Do you remember the scene near the start of Monty Python's Holy Grail, where under a grey, drizzly sky the king meets some peasants slopping around collecting mud?

I'm not keen on that portrayal of England, but that's just how today felt (minus the king and the peasants). We've had an awful lot of rain recently, leading to muddy and flooded paths. I notice that exactly a year ago we were having a lot of rain too. Unlike that day, today wasn't sunny. In fact the weather forecast was fairly dismal, but I didn't want to stay indoors all weekend, and so we made a break for it when it eased off a bit.

We decided that bridleways were a fairly safe bet, but were completely wrong. Farm vehicles, horses, trail bikes have churned them up into a quagmire. The fields that we did cross today were actually better to walk on than the bridleways.

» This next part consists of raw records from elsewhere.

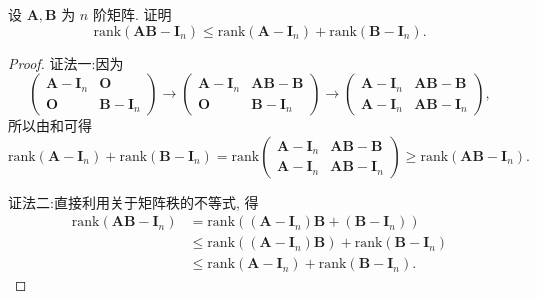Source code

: \documentclass[../../main.tex]{subfiles}%
\begin{document}
\begin{proposition}\label{proposition:矩阵与单位阵差相关不等式}
设 $\boldsymbol{A},\boldsymbol{B}$ 为 $n$ 阶矩阵. 证明
\[
\mathrm{rank}(\boldsymbol{AB} - \boldsymbol{I}_n) \leqslant \mathrm{rank}(\boldsymbol{A} - \boldsymbol{I}_n) + \mathrm{rank}(\boldsymbol{B} - \boldsymbol{I}_n).
\]
\end{proposition}
\begin{proof}

{\color{blue}证法一:}因为
\[
\begin{pmatrix} 
\boldsymbol{A} - \boldsymbol{I}_n & \boldsymbol{O} \\
\boldsymbol{O} & \boldsymbol{B} - \boldsymbol{I}_n 
\end{pmatrix} \to \begin{pmatrix} 
\boldsymbol{A} - \boldsymbol{I}_n & \boldsymbol{AB} - \boldsymbol{B} \\
\boldsymbol{O} & \boldsymbol{B} - \boldsymbol{I}_n 
\end{pmatrix} \to \begin{pmatrix} 
\boldsymbol{A} - \boldsymbol{I}_n & \boldsymbol{AB} - \boldsymbol{B} \\
\boldsymbol{A} - \boldsymbol{I}_n & \boldsymbol{AB} - \boldsymbol{I}_n 
\end{pmatrix},
\]
所以由和可得
\[
\mathrm{rank}(\boldsymbol{A} - \boldsymbol{I}_n) + \mathrm{rank}(\boldsymbol{B} - \boldsymbol{I}_n) = \mathrm{rank}\begin{pmatrix} 
\boldsymbol{A} - \boldsymbol{I}_n & \boldsymbol{AB} - \boldsymbol{B} \\
\boldsymbol{A} - \boldsymbol{I}_n & \boldsymbol{AB} - \boldsymbol{I}_n 
\end{pmatrix} \geqslant \mathrm{rank}(\boldsymbol{AB} - \boldsymbol{I}_n).
\]

{\color{blue}证法二:}直接利用关于矩阵秩的不等式, 得
\begin{align*}
\mathrm{rank}(\boldsymbol{AB} - \boldsymbol{I}_n) &= \mathrm{rank}((\boldsymbol{A} - \boldsymbol{I}_n)\boldsymbol{B} + (\boldsymbol{B} - \boldsymbol{I}_n)) \\
&\leqslant \mathrm{rank}((\boldsymbol{A} - \boldsymbol{I}_n)\boldsymbol{B}) + \mathrm{rank}(\boldsymbol{B} - \boldsymbol{I}_n) \\
&\leqslant \mathrm{rank}(\boldsymbol{A} - \boldsymbol{I}_n) + \mathrm{rank}(\boldsymbol{B} - \boldsymbol{I}_n).
\end{align*}

\end{proof}
\end{document}
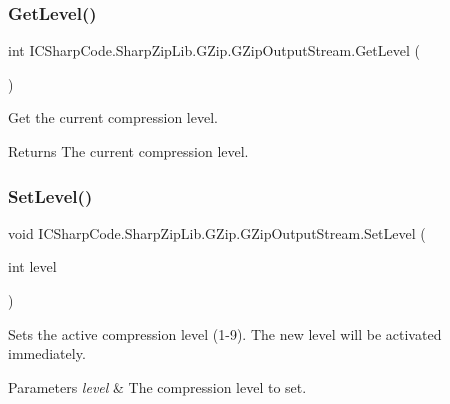 \subsubsection{\texorpdfstring{Get\+Level()}{GetLevel()}}
{\footnotesize\ttfamily int I\+C\+Sharp\+Code.\+Sharp\+Zip\+Lib.\+G\+Zip.\+G\+Zip\+Output\+Stream.\+Get\+Level (\begin{DoxyParamCaption}{ }\end{DoxyParamCaption})\hspace{0.3cm}{\ttfamily [inline]}}



Get the current compression level. 

\begin{DoxyReturn}{Returns}
The current compression level.
\end{DoxyReturn}
\mbox{\label{class_i_c_sharp_code_1_1_sharp_zip_lib_1_1_g_zip_1_1_g_zip_output_stream_aef311ac63321adbb56a01b3411b087f2}} 
\subsubsection{\texorpdfstring{Set\+Level()}{SetLevel()}}
{\footnotesize\ttfamily void I\+C\+Sharp\+Code.\+Sharp\+Zip\+Lib.\+G\+Zip.\+G\+Zip\+Output\+Stream.\+Set\+Level (\begin{DoxyParamCaption}\item[{int}]{level }\end{DoxyParamCaption})\hspace{0.3cm}{\ttfamily [inline]}}



Sets the active compression level (1-\/9). The new level will be activated immediately. 


\begin{DoxyParams}{Parameters}
{\em level} & The compression level to set.\\
\hline
\end{DoxyParams}

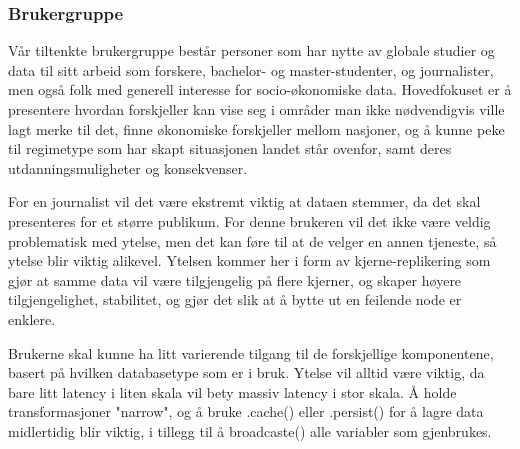 \subsubsection{Brukergruppe}
Vår tiltenkte brukergruppe består personer som har nytte av globale studier og data til sitt arbeid som forskere, bachelor- og master-studenter, og journalister, men også folk med generell interesse for socio-økonomiske data. Hovedfokuset er å presentere hvordan forskjeller kan vise seg i områder man ikke nødvendigvis ville lagt merke til det, finne økonomiske forskjeller mellom nasjoner, og å kunne peke til regimetype som har skapt situasjonen landet står ovenfor, samt deres utdanningsmuligheter og konsekvenser.

For en journalist vil det være ekstremt viktig at dataen stemmer, da det skal presenteres for et større publikum. For denne brukeren vil det ikke være veldig problematisk med ytelse, men det kan føre til at de velger en annen tjeneste, så ytelse blir viktig alikevel. Ytelsen kommer her i form av kjerne-replikering som gjør at samme data vil være tilgjengelig på flere kjerner, og skaper høyere tilgjengelighet, stabilitet, og gjør det slik at å bytte ut en feilende node er enklere.

Brukerne skal kunne ha litt varierende tilgang til de forskjellige komponentene, basert på hvilken databasetype som er i bruk. Ytelse vil alltid være viktig, da bare litt latency i liten skala vil bety massiv latency i stor skala. Å holde transformasjoner "narrow", og å bruke .cache() eller .persist() for å lagre data midlertidig blir viktig, i tillegg til å broadcaste() alle variabler som gjenbrukes.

The sky was heavy and grey, but I did spot more colour than last week:




That's holly, with a few red berries; copper beech, which holds onto its dead coppery leaves all winter so that it can make eerie rustling noises in a breeze; and gorse, which is apparently green and spikey all year round, and always in flower too.

Here's the mud:








Getting onto the road was something of a relief. This fascinating feature is the underneath view of tree roots:


Despite the horrible weather, there were the usual wonderful South Derbyshire views.


I usually get frustrated about wonderful views looking very flat and uninteresting through the viewfinder, so here's my first attempt at stitching together a panorama. Despite the rubbish joining of the images, I'm pleased with the result, and will try this technique some more.



It did rain a little before the end. More like heavy drizzle than rain, but it wasn't a cold day, and so it was bearable. I noticed it hanging in the hedgerows like jewels:






Click the map below, and then each image attachment in turn to see all photographs from today's walk.



Image produced from the Ordnance Survey Get-a-map service. Map image reproduced with kind permission of Ordnance Survey and Ordnance Survey of Northern Ireland.

3 comments:

dive said...

"How do you know he's a king?"
"Because he's not all covered in shit."
Hoorah for Python!
So …
MUD!
Did you take the opportunity for a little wrassling?
I love the shot of the undercut bank with the tree roots, Pea.
How long did it take to clean your boots when you got home?

lynn said...

Gosh but those ARE muddy pathways though! I never know how you do all this walking Peahen. Puff!

Roger the... said...

Peahen,

You say, "... the scene near the start of Monty Python's Holy Grail, where under a grey, drizzly sky the king meets some peasants slopping around collecting mud?"

On the day you mention I suspect there may have been two peasants out in the mud? And did they not meet Ivanhoe himself (after all the area was Ivanhoe's manor), or maybe not himself, but one of his ambassodors, or Runners as they were known?

Methinks your para should read,"...under a grey, drizzly sky the Runner of Ivanhoe meets two peasants slopping around collecting mud (on their boots)."?